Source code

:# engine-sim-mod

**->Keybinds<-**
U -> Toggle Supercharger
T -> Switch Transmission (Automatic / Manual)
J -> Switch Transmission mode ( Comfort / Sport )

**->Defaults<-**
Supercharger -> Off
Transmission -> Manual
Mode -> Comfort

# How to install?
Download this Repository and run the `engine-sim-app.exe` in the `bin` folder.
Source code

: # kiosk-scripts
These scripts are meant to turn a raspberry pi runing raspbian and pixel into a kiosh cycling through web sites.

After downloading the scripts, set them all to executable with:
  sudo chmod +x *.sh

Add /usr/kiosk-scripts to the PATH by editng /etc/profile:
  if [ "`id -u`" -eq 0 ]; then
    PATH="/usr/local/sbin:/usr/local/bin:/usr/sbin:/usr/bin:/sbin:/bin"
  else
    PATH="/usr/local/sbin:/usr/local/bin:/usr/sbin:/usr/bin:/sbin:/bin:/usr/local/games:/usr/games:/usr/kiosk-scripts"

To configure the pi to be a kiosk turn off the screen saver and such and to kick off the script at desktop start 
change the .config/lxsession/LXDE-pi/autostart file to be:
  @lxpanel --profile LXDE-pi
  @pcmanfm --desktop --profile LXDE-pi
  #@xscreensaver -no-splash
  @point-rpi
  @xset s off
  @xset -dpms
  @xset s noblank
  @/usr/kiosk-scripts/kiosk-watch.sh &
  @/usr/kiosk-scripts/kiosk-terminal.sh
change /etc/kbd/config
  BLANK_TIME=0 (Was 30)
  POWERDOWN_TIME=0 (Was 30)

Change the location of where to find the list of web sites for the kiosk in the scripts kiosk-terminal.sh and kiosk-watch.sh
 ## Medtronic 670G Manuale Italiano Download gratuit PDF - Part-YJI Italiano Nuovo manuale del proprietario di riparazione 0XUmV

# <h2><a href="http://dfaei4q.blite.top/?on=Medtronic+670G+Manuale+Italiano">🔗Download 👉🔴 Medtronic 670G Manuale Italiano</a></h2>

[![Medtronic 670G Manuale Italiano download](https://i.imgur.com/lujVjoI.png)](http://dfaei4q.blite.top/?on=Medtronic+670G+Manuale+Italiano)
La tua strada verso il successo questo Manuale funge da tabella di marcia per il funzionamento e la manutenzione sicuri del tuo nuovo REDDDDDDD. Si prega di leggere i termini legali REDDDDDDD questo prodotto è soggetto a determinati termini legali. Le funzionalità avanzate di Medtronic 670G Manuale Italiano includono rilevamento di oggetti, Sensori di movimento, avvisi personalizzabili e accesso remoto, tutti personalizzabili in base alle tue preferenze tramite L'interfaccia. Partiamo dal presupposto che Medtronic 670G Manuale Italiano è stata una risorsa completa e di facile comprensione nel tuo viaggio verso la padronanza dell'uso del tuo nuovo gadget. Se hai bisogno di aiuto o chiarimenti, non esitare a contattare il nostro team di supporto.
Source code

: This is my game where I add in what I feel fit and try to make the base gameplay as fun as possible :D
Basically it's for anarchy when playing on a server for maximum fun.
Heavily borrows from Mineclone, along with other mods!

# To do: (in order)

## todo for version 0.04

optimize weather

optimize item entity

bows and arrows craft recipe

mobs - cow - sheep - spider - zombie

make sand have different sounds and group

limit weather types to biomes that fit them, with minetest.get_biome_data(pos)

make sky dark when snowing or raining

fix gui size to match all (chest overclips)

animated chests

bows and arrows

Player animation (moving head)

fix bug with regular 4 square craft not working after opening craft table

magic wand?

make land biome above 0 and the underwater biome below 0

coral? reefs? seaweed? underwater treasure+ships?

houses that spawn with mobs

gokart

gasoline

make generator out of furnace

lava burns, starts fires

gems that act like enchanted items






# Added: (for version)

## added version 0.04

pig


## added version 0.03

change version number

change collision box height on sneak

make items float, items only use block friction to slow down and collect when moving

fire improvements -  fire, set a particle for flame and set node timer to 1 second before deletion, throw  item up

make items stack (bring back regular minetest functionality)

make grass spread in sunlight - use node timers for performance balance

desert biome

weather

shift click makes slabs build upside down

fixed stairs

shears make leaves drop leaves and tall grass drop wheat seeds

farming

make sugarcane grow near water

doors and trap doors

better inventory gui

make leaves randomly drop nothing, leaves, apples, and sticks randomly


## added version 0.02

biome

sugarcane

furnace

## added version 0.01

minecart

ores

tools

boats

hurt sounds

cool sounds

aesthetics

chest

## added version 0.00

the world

==

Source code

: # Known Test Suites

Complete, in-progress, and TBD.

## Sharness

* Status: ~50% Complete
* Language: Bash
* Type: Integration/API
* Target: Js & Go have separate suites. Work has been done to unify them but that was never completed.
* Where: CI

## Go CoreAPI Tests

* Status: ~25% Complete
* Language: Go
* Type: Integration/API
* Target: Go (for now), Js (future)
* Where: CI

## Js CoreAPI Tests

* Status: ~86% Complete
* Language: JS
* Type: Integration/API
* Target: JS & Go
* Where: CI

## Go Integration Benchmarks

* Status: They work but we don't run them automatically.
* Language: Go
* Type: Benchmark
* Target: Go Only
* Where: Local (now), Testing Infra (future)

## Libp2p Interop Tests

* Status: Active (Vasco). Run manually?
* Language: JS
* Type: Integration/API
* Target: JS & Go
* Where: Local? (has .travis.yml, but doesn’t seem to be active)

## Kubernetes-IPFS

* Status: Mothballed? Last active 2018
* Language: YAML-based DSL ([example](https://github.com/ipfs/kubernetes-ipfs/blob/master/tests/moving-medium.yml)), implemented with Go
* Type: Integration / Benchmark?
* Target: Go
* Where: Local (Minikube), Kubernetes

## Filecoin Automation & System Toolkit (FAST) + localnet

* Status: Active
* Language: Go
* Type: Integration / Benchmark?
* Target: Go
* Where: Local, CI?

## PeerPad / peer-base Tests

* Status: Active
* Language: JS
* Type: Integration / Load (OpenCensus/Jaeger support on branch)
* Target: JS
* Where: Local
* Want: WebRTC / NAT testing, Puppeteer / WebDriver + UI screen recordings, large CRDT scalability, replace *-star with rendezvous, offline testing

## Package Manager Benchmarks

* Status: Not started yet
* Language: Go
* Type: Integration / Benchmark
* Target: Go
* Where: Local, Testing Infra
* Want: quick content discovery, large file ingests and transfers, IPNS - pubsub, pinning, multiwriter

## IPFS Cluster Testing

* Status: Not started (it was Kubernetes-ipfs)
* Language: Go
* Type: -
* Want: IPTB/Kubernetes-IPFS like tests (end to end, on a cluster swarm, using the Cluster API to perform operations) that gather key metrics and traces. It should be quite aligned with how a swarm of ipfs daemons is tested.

_EXERCISE AIM_.
Each line in the listing above that contains "mobs" should be copied.

_SOLUTION TO THIS PROBLEM_.
mobs - cow - sheep - spider - zombie
houses that spawn with mobs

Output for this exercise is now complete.